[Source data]
☆ ☆ ☆ ☆ ☆ ☆ ☆

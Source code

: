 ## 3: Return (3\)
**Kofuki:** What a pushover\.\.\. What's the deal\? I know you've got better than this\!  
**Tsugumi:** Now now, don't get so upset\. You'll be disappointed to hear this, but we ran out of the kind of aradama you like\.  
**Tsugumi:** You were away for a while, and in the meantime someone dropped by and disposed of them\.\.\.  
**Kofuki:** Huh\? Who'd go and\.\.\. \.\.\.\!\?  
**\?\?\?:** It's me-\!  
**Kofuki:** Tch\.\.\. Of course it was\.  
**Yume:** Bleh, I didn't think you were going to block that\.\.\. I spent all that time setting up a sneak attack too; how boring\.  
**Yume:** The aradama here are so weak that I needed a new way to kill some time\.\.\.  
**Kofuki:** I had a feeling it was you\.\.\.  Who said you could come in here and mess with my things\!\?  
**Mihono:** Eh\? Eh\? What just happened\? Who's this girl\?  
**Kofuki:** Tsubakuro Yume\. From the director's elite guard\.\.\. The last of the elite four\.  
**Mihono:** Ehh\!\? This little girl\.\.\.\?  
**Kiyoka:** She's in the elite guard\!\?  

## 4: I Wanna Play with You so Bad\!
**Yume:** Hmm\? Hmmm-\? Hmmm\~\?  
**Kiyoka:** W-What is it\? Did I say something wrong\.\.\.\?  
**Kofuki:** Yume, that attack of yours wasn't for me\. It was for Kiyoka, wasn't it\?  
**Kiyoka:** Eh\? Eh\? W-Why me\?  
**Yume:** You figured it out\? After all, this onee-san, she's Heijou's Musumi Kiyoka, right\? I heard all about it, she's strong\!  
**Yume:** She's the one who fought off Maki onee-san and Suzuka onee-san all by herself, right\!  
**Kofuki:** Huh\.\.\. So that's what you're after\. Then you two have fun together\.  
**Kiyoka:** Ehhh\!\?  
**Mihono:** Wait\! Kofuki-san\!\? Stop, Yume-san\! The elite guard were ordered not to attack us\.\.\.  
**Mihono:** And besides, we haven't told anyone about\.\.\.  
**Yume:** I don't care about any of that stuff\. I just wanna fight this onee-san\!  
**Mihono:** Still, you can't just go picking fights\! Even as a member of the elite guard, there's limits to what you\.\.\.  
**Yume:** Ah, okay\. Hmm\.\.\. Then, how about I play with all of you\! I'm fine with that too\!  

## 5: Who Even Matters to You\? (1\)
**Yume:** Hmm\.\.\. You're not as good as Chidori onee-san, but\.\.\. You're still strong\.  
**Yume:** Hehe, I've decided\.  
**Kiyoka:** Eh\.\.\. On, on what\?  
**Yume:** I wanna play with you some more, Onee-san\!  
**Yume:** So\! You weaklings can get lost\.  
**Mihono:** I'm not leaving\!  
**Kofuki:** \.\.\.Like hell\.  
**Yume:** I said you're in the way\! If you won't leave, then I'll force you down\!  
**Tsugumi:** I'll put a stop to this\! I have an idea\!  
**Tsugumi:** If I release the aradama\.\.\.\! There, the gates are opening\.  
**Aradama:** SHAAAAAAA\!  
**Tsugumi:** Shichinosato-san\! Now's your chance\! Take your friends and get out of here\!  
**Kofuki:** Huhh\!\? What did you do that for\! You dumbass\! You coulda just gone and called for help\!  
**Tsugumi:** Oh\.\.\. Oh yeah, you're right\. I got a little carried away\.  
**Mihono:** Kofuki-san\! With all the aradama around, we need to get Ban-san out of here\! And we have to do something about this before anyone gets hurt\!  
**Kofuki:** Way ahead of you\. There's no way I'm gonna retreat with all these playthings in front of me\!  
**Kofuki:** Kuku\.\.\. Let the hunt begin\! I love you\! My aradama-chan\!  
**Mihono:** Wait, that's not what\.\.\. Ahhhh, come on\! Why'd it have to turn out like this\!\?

☆ ☆ ☆ ☆ ☆ ☆ ☆

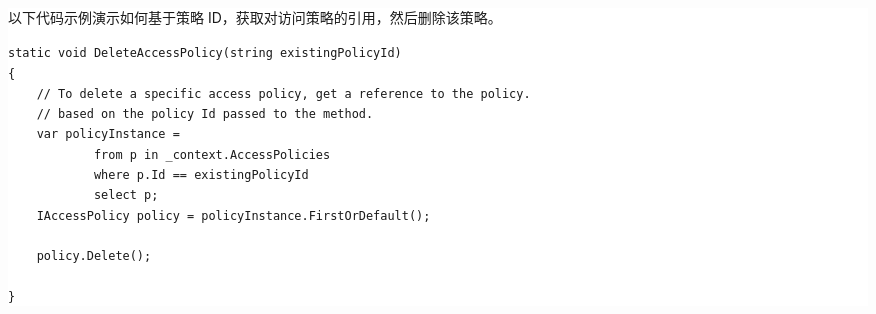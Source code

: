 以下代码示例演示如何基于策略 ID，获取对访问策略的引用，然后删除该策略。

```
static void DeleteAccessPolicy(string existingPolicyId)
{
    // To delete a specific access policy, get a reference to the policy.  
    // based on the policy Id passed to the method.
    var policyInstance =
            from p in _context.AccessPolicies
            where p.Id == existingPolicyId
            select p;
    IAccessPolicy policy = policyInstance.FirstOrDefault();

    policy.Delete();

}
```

☆ ☆ ☆ ☆ ☆ ☆ ☆

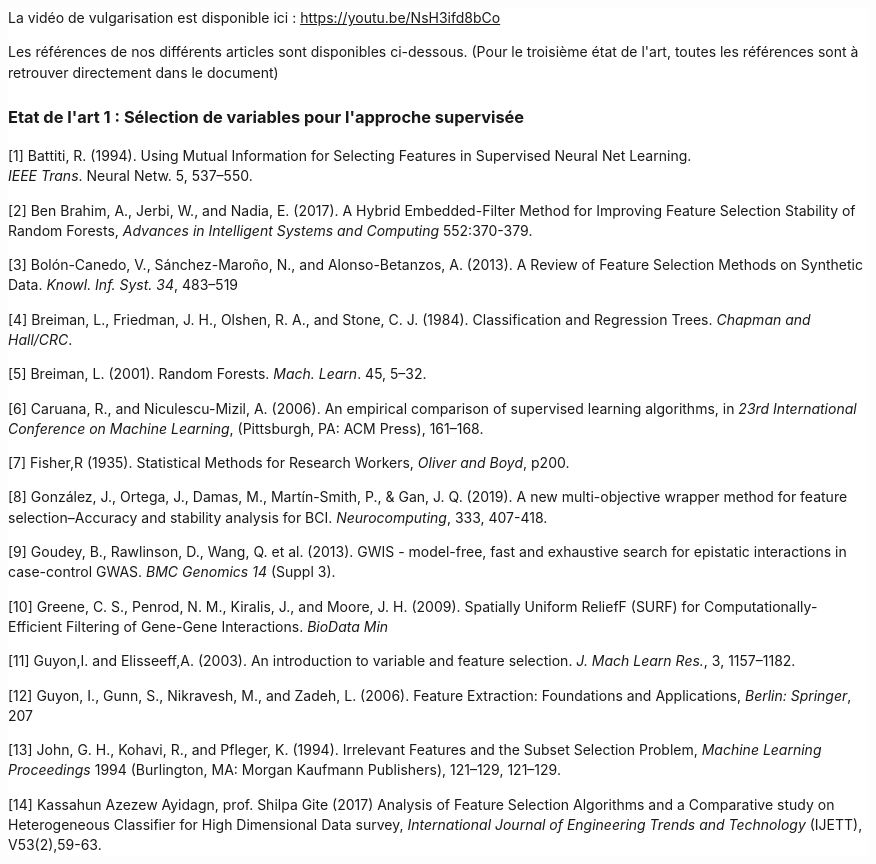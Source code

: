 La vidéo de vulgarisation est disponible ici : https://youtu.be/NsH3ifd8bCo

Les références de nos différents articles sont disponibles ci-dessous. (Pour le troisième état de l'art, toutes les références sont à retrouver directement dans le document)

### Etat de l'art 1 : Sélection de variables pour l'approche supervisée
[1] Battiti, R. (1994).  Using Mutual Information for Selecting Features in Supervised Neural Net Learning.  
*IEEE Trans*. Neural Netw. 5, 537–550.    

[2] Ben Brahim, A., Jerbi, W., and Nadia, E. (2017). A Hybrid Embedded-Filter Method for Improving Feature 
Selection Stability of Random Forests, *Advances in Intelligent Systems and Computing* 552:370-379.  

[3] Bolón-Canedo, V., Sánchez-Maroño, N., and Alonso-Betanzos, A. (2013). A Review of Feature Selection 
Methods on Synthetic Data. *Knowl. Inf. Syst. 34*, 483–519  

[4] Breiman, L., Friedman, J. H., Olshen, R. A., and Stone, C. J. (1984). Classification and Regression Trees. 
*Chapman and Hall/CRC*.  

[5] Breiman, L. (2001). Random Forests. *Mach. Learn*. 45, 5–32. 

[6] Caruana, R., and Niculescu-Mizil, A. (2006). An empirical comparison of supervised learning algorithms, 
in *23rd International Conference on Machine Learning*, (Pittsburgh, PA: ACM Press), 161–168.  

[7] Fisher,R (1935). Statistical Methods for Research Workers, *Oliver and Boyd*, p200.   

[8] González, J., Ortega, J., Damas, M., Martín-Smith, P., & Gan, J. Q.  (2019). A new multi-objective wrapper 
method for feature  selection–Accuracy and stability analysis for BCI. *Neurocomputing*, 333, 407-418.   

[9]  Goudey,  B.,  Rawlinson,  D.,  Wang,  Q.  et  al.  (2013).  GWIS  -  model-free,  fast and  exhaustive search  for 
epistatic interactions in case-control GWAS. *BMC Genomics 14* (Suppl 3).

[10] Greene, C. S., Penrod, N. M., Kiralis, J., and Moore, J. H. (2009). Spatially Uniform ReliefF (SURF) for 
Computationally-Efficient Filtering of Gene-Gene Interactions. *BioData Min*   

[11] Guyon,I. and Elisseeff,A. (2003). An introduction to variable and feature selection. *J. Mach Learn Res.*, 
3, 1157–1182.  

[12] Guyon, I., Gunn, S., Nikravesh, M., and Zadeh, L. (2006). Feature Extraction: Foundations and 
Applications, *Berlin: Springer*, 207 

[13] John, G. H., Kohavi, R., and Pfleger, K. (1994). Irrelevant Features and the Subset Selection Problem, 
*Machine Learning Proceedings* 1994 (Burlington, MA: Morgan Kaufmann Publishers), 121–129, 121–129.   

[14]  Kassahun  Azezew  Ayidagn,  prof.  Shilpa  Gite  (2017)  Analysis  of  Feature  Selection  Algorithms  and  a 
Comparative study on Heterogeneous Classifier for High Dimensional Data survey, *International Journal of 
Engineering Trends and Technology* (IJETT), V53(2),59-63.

☆ ☆ ☆ ☆ ☆ ☆ ☆

▸ **About this exercise**: Scan the lines above for "with my things\!\?" and for "say something wrong\.\.\.\?". Repeat exactly the line holding each of them and every line in between.

▸ **Response area**:
**Kofuki:** I had a feeling it was you\.\.\.  Who said you could come in here and mess with my things\!\?  
**Mihono:** Eh\? Eh\? What just happened\? Who's this girl\?  
**Kofuki:** Tsubakuro Yume\. From the director's elite guard\.\.\. The last of the elite four\.  
**Mihono:** Ehh\!\? This little girl\.\.\.\?  
**Kiyoka:** She's in the elite guard\!\?  

## 4: I Wanna Play with You so Bad\!
**Yume:** Hmm\? Hmmm-\? Hmmm\~\?  
**Kiyoka:** W-What is it\? Did I say something wrong\.\.\.\?  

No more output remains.